**DATA PROVIDED**.
········
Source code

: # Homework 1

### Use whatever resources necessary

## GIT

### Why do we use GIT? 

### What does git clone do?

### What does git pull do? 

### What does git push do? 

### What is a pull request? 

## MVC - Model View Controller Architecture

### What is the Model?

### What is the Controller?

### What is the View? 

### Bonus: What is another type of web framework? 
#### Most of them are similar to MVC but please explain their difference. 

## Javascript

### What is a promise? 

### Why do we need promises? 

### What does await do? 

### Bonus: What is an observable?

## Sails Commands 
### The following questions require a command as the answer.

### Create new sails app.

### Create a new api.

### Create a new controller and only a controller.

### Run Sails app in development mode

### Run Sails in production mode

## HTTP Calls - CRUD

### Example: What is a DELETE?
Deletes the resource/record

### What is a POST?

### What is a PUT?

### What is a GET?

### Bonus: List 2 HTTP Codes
········
**EXERCISE OBJECTIVE**. Lines from the one with "## Sails Commands" through the last line above must be printed exactly; no other line is to appear.

**RESPONSE**.
## Sails Commands 
### The following questions require a command as the answer.

### Create new sails app.

### Create a new api.

### Create a new controller and only a controller.

### Run Sails app in development mode

### Run Sails in production mode

## HTTP Calls - CRUD

### Example: What is a DELETE?
Deletes the resource/record

### What is a POST?

### What is a PUT?

### What is a GET?

### Bonus: List 2 HTTP Codes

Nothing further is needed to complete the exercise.